December 30th, 2001

The Will Not to Believe…

We humans are great at not believing what we don´t want to believe. There are none so blind as those that will not see, nor none so deaf as those that will not hear. During World War II, there was much evidence that Hitler was systematically exterminating the Jews of Europe. This evidence reached the eyes and ears of the leadership of the both England and the United States years before our soldiers actually entered the concentration camps, and brought the truth before the world press. It was not believed. The will not to believe runs strong in humanity. Even today, fifty years after Hitler killed 6 million Jews in the Holocaust, there are many living humans that still deny this crime ever took place. The truth is especially hard to believe if it requires that we take action – if it requires that we change. If humanity is to have a future, we must take action – we must change. If humanity is to have a future, we must believe the truth.

William R. Catton wrote:

Humans, said Edmund Burke, … are qualified for civil liberty in exact proportion to their disposition to put moral chains upon their own appetites…. Society cannot exist unless a controlling power upon will and appetite be placed somewhere, and the less of it there is within, the more there must be without. It is ordained in the eternal constitution of things, that men of intemperate minds cannot be free. Their passions forge their fetters.

Abundant evidence suggests industrial civilization must be “downsized” to curb damage to the ecosphere by the “technosphere.” Trends behind this prospect include prodigious population growth, urbanization, cultural dependence upon ravenous use of fossil fuels and other nonrenewable resources. consequent air pollution, and global climate change.

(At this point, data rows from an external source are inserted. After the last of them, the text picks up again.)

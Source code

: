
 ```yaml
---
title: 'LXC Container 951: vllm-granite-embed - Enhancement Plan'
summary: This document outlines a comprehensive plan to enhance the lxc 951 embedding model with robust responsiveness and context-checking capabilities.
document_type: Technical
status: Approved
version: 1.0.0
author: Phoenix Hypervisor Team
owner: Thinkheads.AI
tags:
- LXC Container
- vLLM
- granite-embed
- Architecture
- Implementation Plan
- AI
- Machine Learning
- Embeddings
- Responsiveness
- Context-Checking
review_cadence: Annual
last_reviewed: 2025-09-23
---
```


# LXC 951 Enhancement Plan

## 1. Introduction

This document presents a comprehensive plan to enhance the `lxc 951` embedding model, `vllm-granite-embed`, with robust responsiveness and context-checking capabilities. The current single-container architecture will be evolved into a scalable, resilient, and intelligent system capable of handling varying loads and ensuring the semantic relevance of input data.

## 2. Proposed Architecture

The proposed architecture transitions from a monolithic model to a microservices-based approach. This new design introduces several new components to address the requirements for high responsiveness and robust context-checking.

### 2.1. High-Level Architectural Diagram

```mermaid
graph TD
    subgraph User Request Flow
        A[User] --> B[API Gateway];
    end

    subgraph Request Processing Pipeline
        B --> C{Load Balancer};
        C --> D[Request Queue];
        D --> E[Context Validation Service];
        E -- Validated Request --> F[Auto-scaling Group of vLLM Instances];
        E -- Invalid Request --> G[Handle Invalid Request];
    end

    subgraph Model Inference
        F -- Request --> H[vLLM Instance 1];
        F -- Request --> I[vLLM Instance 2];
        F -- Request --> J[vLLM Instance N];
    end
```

Despite prolonged Cold War distraction and entrenched faith that technology could always enlarge carrying capacity, these trends were well publicized. But there remain eminent writers who persist in denying that human carrying capacity (Earth’s maximum sustainable human load) has now been or ever will be exceeded. Denials of ecological limits resemble anosognosia (inability of stroke patients to recognize their paralysis). Some denial literature resembles their confabulations (elaborately unreal stories concocted as rationalizations). Denial by opponents of human ecology seems to be a way of coping with an insufferable contradiction between past convictions and present circumstances, a defense against intolerable anomalous information.